- Supreme Court of the United States

Argued November 30, 2021 Decided April 28, 2022
- Full case name: Jane Cummings v. Premier Rehab Keller, P.L.L.C.
- Docket no.: 20-219
- Citations: 596 U.S. 212 (more)
- Argument: Oral argument

Holding
- Emotional distress damages are not recoverable in a private action to enforce either the Rehabilitation Act of 1973 or the Affordable Care Act.

Court membership
- Chief Justice John Roberts Associate Justices Clarence Thomas · Stephen Breyer Samuel Alito · Sonia Sotomayor Elena Kagan · Neil Gorsuch Brett Kavanaugh · Amy Coney Barrett

Case opinions
- Majority: Roberts, joined by Thomas, Alito, Gorsuch, Kavanaugh, Barrett
- Concurrence: Kavanaugh, joined by Gorsuch
- Dissent: Breyer, joined by Sotomayor, Kagan

Laws applied
- Rehabilitation Act of 1973, Affordable Care Act

= Cummings v.
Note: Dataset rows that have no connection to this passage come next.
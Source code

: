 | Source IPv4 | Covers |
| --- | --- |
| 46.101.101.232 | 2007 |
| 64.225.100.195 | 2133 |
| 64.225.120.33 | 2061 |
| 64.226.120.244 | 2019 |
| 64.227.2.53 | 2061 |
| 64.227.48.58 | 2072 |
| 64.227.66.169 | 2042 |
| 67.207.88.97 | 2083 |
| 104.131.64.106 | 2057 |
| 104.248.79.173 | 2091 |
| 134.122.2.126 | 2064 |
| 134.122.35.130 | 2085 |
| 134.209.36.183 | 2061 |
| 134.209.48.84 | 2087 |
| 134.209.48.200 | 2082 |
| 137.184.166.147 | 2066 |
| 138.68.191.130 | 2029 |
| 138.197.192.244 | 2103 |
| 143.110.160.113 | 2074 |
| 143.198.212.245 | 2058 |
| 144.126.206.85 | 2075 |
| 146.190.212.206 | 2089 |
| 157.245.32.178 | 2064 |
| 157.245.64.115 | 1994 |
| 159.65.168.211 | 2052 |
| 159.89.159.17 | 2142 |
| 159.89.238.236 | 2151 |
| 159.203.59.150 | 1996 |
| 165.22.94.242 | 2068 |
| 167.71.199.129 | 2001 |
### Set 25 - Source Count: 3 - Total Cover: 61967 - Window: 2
Premier Rehab Keller, P.L.L.C. =

Cummings v. Premier Rehab Keller, P.L.L.C., 596 U.S. 212 (2022), was a United States Supreme Court case related to the Rehabilitation Act of 1973 and the Patient Protection and Affordable Care Act.

== Background ==

Jane Cummings is deaf and legally blind. American Sign Language is her primary method of communication. In 2018, she sued Premier Rehab Keller, a company that offers physical therapy, under the Rehabilitation Act of 1973 and the Affordable Care Act for not providing her an ASL interpreter. She sought damages for emotional distress. The United States District Court for the Northern District of Texas dismissed her complaint, holding neither law allows people to recover damages for emotional distress. The United States Court of Appeals for the Fifth Circuit affirmed. Cummings filed a petition for a writ of certiorari.

== Supreme Court ==

Certiorari was granted in the case on July 2, 2021. Oral arguments were held on November 30, 2021. On April 28, 2022, the Supreme Court affirmed the Fifth Circuit in a 6–3 decision, with Chief Justice John Roberts writing the majority, and Justice Stephen Breyer writing the dissent. Because the structure of Title VI of the Civil Rights Act of 1964 is similar to the Rehabilitation Act and the ACA, this decision means people cannot recover emotional distress damages under that statute, either.